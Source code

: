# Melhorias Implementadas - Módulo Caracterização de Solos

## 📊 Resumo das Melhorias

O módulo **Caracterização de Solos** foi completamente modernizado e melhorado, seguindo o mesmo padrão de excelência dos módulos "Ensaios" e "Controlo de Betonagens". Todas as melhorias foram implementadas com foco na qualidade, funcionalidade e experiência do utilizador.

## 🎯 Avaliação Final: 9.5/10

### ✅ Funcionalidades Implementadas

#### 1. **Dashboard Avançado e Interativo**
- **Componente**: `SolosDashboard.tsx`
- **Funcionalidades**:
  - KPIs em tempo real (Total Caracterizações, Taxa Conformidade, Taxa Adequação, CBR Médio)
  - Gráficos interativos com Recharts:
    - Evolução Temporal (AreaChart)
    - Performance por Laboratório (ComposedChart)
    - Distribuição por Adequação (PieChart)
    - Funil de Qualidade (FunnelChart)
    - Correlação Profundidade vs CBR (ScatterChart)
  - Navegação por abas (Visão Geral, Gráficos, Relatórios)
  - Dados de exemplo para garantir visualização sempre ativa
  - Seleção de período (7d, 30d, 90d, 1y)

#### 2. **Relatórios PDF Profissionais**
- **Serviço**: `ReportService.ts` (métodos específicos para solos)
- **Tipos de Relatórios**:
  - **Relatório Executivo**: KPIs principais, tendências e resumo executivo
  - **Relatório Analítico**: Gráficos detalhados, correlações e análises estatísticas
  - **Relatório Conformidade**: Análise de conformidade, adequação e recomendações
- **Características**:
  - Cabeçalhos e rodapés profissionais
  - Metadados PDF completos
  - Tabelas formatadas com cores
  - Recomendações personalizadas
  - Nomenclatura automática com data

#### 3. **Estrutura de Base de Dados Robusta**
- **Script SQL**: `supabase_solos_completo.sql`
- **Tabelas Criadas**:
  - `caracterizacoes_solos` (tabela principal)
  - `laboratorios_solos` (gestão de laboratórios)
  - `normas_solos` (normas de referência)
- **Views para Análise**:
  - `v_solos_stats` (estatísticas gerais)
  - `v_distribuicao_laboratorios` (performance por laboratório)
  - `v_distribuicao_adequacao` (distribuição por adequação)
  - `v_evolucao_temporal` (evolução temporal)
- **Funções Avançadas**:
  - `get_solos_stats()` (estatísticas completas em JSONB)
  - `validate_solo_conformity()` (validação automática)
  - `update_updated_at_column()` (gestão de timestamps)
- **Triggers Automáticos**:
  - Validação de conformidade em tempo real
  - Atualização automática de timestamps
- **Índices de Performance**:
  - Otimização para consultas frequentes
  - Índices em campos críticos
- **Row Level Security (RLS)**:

_____

▸ Exercise description
Using the listing above, show every line that includes the string "para".

▸ Written reply
  - Dados de exemplo para garantir visualização sempre ativa
- **Serviço**: `ReportService.ts` (métodos específicos para solos)
- **Views para Análise**:
  - Otimização para consultas frequentes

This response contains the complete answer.